Em um artigo publicado no final de julho, no qual lembrou que o crescimento acumulado do PIB da França desde 2018 é o dobro do registrado na Alemanha e superior ao do Reino Unido, Itália e Espanha e que a taxa de desemprego francesa (na casa dos 7%) é a mais baixa em 15 anos, a revista inglesa The Economist citou alguns motivos para o melhor desempenho do país na comparação com outras grandes economias europeias.
Enquanto a Alemanha sofre para substituir as importações de gás da Rússia, as usinas nucleares respondem por cerca de 70% da energia consumida pela França.
A Economist citou também a relativa estabilidade política francesa (enquanto Itália e Reino Unido mudam de primeiro-ministro o tempo todo) e que a economia global vive uma onda de intervencionismo estatal, uma tradição na França que “remonta ao ministro das finanças de Luís XIV, Jean-Baptiste Colbert”, e que, por estar disseminada pelo mundo, já não assusta tanto investidores e empresas.
A revista inglesa também elogiou o melhor ambiente de negócios sob Macron: na edição mais recente do evento Choose France (“Escolha a França”), mais de 200 empresários estrangeiros viajaram para jantar em Versalhes e anunciar investimentos de mais de 13 bilhões de euros.
Sinalizando a paz com o “grande capital” (como descreve a esquerda francesa, que chama Macron de “presidente dos ricos”), Macron aboliu em 2017 o imposto sobre fortunas francês e o substituiu no ano seguinte por uma taxa sobre o patrimônio imobiliário, e este ano encarou a hostilidade de protestos gigantescos para promover uma reforma previdenciária, que entrou em vigor nesta sexta-feira (1º).

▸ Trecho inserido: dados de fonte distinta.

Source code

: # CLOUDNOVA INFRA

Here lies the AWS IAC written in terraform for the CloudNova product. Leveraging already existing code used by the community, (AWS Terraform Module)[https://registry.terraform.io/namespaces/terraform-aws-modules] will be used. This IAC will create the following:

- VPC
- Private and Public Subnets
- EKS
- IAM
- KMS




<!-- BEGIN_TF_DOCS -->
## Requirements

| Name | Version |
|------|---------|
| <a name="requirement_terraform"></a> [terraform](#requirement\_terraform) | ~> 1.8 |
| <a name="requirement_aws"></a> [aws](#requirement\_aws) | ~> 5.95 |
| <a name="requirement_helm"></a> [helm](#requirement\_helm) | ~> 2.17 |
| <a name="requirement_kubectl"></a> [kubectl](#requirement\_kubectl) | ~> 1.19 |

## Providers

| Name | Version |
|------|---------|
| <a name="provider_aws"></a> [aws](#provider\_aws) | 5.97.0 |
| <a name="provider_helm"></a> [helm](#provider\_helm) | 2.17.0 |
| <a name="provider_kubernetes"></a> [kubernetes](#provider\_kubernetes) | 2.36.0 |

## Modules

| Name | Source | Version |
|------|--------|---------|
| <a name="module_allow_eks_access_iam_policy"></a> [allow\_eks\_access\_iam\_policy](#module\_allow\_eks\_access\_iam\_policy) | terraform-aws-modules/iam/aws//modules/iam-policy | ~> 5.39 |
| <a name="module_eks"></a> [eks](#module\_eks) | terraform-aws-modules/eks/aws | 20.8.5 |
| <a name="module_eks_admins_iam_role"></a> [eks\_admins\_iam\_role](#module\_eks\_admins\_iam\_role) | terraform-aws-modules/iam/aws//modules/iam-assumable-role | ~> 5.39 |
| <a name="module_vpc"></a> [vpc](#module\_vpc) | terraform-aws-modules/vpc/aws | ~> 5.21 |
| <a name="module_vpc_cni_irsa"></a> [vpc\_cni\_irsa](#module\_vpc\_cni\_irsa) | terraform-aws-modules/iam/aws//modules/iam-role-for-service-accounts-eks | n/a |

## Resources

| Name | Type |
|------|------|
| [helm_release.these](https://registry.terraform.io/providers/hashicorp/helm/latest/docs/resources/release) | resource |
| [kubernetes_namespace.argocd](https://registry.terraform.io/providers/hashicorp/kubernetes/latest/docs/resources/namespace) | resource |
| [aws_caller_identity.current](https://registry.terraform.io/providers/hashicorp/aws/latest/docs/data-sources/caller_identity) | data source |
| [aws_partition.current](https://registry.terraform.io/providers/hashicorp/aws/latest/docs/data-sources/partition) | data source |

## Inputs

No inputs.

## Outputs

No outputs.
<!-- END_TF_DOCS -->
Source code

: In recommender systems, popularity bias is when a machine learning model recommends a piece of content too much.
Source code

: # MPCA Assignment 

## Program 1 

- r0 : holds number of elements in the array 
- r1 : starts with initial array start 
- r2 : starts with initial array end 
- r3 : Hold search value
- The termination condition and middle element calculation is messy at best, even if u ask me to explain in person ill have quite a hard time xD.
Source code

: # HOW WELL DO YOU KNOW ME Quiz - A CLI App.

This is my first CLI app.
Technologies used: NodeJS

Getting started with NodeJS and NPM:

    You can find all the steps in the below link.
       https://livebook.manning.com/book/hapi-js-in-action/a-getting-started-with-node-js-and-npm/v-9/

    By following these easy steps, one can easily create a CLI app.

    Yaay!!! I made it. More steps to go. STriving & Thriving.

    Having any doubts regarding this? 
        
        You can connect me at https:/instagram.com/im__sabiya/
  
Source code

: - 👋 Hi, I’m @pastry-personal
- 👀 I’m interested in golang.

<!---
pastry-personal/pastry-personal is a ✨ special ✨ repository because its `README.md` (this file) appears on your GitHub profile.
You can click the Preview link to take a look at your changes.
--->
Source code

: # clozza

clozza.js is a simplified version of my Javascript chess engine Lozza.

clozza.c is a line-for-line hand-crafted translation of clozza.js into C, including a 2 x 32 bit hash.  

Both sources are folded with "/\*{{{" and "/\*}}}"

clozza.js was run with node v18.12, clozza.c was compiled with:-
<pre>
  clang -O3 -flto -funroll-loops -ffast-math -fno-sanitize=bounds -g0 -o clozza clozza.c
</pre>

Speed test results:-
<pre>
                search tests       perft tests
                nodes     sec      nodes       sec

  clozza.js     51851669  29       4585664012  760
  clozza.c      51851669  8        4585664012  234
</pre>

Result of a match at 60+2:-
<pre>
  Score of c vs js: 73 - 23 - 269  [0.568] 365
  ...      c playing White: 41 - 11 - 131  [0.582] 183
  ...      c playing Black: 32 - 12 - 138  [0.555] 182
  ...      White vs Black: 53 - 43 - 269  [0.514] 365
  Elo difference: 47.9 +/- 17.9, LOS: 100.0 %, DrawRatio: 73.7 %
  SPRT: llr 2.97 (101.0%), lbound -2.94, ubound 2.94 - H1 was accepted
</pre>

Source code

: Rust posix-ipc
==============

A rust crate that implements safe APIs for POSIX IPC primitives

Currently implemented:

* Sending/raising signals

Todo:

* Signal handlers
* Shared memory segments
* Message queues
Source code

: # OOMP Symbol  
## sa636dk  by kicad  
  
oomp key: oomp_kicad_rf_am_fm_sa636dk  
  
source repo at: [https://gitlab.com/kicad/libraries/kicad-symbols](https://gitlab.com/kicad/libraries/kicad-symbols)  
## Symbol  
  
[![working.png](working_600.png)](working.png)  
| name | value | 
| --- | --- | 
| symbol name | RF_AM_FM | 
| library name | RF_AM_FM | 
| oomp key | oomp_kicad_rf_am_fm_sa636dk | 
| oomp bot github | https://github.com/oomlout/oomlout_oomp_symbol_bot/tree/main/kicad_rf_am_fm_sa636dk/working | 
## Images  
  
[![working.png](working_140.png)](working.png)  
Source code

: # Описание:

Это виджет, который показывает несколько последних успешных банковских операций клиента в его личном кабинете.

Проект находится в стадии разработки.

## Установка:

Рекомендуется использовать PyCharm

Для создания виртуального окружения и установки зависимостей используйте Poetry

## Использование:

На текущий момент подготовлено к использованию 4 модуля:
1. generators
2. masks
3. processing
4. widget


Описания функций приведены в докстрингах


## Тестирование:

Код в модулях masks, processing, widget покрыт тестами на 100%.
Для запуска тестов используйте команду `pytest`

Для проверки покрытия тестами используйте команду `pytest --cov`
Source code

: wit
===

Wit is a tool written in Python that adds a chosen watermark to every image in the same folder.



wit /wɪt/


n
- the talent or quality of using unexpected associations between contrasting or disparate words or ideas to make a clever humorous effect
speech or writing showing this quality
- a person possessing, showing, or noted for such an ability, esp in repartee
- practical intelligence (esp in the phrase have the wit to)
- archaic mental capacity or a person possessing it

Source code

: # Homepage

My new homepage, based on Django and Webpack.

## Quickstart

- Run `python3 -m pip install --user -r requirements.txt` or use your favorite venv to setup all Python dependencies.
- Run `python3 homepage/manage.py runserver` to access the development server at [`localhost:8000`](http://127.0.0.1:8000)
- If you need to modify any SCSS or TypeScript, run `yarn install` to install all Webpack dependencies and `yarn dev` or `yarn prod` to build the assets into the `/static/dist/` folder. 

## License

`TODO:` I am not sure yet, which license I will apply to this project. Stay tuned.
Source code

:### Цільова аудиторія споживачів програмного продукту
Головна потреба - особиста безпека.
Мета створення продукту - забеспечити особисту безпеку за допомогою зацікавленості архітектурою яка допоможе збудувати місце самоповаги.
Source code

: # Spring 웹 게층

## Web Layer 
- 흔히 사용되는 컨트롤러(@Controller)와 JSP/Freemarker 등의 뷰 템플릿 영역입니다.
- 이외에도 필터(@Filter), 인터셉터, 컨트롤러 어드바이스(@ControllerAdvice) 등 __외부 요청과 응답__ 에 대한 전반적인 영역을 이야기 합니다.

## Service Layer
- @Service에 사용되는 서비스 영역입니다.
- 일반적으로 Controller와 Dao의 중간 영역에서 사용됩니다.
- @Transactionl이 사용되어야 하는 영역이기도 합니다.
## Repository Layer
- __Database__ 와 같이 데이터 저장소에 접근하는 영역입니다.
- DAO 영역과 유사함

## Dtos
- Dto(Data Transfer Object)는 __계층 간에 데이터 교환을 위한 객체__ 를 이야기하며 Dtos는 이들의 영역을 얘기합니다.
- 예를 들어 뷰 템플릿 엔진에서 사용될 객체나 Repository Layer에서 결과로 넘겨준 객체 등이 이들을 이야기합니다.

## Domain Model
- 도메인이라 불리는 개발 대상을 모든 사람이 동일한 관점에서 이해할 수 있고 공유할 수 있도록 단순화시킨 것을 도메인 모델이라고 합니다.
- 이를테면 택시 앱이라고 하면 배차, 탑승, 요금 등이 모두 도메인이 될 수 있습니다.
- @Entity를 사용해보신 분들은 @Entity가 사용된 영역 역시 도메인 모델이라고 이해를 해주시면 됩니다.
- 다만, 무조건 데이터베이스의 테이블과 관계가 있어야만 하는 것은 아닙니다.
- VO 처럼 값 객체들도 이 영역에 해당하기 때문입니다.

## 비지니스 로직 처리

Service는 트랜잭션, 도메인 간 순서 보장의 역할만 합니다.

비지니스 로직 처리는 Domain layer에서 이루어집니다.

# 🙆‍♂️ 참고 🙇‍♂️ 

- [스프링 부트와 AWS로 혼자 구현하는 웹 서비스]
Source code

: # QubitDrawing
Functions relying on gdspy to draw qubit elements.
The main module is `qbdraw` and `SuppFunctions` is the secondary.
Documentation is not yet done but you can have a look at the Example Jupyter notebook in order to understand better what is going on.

A idade mínima para aposentadoria passará de 62 para 64 anos de idade até 2030 e o tempo de contribuição necessário para receber o benefício integral será de 43 anos a partir de 2027. O governo Macron projeta uma economia de cerca de 20 bilhões de euros por ano. A França gasta atualmente cerca de 14% do seu PIB em previdência, a maior proporção da zona do euro.
Problemas para o futuro
Entretanto, apesar do atual retrato melhor na comparação com os vizinhos, a economia da França enfrenta uma série de desafios. A média salarial real permanece estagnada e o país tem a segunda maior carga tributária em relação ao PIB entre os integrantes da Organização para a Cooperação e Desenvolvimento Econômico (OCDE), atrás apenas da Dinamarca.
A energia nuclear é um trunfo francês, mas a manutenção das usinas é um problema. Em novembro do ano passado, 26 dos 56 reatores nucleares da França estavam fechados para reparos ou manutenção, o que obrigou o país a importar energia pela primeira vez em 30 anos.
Além disso, os recentes golpes de Estado na África despertaram preocupações sobre o fornecimento de urânio para a França a médio e longo prazo. O Níger, onde uma junta militar hostil a Paris assumiu o poder no final de julho, respondeu por 18% das importações francesas de urânio entre 2005 e 2020, segundo informações do jornal Le Figaro.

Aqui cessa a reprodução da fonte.